Die Sie dann vor Gericht vertreten?
Die Natur hat in Indonesien kein verfassungsgemäßes Recht. Höchste Priorität hat nur das Wirtschaftswachstum und die Regierung nimmt die ökologischen Risiken in Kauf. Deswegen hat WALHI mehrfach das Klagerecht genutzt.
Wie hoch ist die Chance, einen Prozess zu gewinnen?

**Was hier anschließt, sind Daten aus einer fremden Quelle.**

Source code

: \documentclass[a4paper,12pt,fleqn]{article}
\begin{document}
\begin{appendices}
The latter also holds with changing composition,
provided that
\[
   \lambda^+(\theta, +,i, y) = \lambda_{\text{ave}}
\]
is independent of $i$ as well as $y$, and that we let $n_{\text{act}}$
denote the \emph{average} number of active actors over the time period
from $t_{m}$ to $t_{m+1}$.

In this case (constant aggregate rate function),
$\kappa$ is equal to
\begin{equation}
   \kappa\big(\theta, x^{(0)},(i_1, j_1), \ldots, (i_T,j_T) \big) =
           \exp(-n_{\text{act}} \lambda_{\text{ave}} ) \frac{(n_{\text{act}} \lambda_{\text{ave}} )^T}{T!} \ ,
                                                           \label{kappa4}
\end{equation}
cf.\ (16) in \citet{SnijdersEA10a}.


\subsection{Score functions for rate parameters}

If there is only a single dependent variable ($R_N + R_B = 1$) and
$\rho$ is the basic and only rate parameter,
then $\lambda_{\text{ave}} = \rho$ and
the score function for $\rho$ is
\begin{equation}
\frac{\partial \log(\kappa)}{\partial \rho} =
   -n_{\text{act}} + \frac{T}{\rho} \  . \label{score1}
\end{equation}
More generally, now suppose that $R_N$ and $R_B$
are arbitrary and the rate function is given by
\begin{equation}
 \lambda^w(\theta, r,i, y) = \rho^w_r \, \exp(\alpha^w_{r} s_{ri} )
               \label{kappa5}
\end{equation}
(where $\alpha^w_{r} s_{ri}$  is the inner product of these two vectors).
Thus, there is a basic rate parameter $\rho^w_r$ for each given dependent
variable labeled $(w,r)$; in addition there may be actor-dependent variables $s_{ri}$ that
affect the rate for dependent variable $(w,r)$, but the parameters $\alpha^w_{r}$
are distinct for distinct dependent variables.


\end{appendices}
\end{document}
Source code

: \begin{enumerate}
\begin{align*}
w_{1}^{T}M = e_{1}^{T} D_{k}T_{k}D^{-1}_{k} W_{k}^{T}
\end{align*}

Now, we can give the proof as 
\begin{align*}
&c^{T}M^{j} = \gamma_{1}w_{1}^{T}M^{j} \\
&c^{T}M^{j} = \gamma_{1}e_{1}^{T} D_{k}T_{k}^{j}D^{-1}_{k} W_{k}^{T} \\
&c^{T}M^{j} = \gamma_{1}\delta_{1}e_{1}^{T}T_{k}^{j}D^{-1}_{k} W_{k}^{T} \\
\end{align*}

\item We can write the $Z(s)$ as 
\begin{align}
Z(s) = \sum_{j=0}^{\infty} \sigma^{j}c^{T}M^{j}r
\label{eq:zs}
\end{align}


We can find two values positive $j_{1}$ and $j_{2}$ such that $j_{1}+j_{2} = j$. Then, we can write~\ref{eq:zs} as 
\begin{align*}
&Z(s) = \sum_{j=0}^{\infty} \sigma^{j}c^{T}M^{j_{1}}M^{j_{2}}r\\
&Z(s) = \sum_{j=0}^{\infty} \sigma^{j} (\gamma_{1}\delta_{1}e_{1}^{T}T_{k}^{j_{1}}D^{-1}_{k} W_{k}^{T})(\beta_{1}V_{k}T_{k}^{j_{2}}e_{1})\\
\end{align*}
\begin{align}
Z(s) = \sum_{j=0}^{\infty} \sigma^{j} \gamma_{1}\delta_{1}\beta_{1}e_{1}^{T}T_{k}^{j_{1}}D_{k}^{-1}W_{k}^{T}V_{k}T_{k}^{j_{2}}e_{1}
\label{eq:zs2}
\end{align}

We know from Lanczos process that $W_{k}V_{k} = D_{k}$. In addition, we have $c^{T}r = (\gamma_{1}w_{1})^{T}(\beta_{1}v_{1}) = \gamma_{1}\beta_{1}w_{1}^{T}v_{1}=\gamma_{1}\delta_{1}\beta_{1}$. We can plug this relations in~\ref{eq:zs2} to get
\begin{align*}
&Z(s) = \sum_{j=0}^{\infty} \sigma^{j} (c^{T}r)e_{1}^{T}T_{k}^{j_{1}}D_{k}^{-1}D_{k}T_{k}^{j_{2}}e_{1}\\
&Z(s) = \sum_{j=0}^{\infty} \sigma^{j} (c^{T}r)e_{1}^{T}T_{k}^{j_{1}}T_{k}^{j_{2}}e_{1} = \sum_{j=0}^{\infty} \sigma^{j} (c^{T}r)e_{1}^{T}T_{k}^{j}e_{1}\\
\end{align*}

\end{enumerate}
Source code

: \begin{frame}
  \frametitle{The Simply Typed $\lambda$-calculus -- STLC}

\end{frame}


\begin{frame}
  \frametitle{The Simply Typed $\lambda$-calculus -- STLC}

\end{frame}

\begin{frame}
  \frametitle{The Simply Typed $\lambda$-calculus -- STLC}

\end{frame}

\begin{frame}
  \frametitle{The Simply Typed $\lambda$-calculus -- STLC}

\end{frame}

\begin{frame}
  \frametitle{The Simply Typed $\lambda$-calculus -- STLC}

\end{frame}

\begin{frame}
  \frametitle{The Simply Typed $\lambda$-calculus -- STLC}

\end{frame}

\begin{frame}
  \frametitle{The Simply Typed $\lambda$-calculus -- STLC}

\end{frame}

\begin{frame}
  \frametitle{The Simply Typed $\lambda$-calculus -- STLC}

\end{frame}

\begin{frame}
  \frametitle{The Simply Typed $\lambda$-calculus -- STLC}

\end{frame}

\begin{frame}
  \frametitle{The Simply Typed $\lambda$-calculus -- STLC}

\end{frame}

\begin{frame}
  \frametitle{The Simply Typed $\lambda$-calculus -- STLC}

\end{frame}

Meist weisen die Gerichte unsere Klage ab. Doch unser Ziel ist, die Zerstörungen zu beenden, nicht unbedingt einen Prozess zu gewinnen. Ein Beispiel ist der Staudamm im Batang-Toru-Wald, in dem die stark bedrohten Tapanuli-Orang-Utans leben. Wir scheiterten mit der Klage zur Rücknahme der Baugenehmigung durch die Regierung. Doch allein die Verhandlung und die vielen Proteste weltweit haben bewirkt, dass sich die Investoren, darunter die Bank of China, zurückgezogen haben. Wir haben verloren, der Staudamm soll immer noch gebaut werden, doch den Geldgebern sind die Risiken bewusst geworden.